Suppose we sample $k$ vectors $v$ from normal distribution centered at zero and diagonal covariance with diagonal entries $1,\frac{1}{2},\ldots,\frac{1}{d}$ and normalize $v$:
$$\frac{v_1}{\|v_1\|},\frac{v_2}{\|v_2\|}, \ldots ,\frac{v_k}{\|v_k\|}$$
We apply Gram-Schmidt orthogonalization to this list to get a new list of vectors:
$$u_1,u_2,u_3,\ldots,u_k$$
$u_i$ contains component of $v_i$ orthogonal to $v_{i-1},v_{i-2},\ldots$ so we expect it to shrink with $i$. Can we say how the expected value of $\|u_i\|^2$ decays with $i$? For isotropic Gaussian, it decays linearly, while simulation below suggests there is a simple correspondence for the case at hand, can we say what it is?

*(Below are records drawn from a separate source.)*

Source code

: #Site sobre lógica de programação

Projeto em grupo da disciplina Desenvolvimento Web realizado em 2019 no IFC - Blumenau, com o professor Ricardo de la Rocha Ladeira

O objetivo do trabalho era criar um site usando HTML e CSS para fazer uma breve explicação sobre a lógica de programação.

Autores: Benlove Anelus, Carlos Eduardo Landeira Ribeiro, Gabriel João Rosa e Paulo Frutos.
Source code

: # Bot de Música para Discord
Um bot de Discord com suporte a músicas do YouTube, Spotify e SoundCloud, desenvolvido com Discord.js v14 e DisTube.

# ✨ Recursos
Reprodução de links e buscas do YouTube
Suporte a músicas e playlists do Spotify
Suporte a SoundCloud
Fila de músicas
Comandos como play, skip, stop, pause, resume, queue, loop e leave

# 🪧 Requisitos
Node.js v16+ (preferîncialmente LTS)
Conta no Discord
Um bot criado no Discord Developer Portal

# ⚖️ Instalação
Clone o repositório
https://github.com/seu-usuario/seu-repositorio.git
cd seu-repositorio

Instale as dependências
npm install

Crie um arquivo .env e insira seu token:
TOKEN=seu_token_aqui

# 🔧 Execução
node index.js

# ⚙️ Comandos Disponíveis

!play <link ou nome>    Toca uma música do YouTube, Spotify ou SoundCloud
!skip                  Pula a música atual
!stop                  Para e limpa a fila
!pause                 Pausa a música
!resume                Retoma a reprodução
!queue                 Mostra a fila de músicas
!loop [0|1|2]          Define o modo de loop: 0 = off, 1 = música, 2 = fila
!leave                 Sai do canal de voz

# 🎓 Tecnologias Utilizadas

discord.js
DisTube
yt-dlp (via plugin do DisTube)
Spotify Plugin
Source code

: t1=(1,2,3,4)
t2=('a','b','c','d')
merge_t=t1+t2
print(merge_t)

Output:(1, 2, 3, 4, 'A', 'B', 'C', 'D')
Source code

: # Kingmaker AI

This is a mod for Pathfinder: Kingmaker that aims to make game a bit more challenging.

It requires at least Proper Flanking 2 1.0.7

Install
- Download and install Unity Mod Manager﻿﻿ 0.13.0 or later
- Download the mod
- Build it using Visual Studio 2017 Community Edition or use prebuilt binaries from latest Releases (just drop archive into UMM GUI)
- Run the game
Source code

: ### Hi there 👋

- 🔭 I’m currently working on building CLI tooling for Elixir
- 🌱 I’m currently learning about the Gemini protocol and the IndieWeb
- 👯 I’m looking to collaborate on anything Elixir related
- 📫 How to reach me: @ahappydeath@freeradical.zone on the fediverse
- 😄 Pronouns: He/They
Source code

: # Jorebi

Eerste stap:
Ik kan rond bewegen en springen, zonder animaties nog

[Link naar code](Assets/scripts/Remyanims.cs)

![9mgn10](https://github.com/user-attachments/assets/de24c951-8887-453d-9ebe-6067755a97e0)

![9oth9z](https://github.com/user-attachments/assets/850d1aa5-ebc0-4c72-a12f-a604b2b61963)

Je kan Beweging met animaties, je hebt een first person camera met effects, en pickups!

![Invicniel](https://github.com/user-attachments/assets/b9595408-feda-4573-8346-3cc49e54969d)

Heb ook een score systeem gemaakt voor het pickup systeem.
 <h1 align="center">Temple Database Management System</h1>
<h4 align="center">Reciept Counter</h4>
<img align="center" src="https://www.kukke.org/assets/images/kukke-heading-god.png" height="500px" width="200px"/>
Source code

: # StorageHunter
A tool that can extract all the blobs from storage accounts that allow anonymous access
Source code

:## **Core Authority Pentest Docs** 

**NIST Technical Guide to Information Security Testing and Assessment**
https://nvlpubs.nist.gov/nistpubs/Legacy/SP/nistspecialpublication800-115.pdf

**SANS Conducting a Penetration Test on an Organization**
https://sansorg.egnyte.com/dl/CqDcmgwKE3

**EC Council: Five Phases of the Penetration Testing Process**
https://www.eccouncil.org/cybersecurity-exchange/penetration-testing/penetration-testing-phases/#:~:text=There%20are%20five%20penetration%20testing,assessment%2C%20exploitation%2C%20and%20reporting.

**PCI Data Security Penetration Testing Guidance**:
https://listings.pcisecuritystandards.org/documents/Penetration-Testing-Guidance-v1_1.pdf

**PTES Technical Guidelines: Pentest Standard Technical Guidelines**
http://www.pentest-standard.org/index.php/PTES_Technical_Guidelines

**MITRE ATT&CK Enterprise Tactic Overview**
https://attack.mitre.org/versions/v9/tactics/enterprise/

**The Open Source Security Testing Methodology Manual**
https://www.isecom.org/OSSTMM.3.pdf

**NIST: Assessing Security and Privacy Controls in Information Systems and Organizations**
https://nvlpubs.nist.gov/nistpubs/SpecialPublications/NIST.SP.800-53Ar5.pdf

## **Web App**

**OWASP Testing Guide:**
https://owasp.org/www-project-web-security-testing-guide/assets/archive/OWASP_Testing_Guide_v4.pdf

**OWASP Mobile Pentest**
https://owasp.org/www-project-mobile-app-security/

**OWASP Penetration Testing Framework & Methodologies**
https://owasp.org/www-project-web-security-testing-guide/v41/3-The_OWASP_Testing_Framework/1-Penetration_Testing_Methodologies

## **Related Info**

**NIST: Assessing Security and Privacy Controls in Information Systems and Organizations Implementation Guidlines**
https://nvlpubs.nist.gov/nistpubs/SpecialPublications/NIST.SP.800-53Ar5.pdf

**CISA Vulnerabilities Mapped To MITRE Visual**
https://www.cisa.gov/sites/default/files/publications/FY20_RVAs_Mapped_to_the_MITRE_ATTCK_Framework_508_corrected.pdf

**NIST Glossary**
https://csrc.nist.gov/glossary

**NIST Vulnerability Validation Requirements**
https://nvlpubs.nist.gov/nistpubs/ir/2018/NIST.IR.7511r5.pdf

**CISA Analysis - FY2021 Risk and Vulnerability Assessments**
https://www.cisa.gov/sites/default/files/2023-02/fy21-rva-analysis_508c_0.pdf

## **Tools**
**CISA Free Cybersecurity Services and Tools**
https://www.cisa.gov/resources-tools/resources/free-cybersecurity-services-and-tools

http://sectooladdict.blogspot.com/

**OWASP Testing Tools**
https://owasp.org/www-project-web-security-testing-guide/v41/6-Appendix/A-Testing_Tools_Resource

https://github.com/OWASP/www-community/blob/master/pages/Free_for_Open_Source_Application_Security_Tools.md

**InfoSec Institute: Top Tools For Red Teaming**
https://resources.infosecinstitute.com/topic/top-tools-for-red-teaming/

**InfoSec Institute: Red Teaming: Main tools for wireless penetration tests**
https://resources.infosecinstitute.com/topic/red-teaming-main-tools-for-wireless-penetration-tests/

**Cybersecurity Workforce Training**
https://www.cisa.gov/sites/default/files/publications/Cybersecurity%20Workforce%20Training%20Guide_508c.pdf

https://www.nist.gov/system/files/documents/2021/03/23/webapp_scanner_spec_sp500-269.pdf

For $d=1000$, the following is graph for mean and variance of $\|u_k\|^2$
Motivation some optimization tasks in ML exhibit $1/k$ decay of eigenvalues (Section 3.5 of NQM paper. $1/k$ (or faster) decay is already assumed in analysis of algorithms (implied by log-regularity, and by alpha-capacity conditions, Appendix A.1 of Varre paper). Hence knowing this rate with $1/k$ assumption would let us bound the regret from using batch size $<d$ in each optimization step.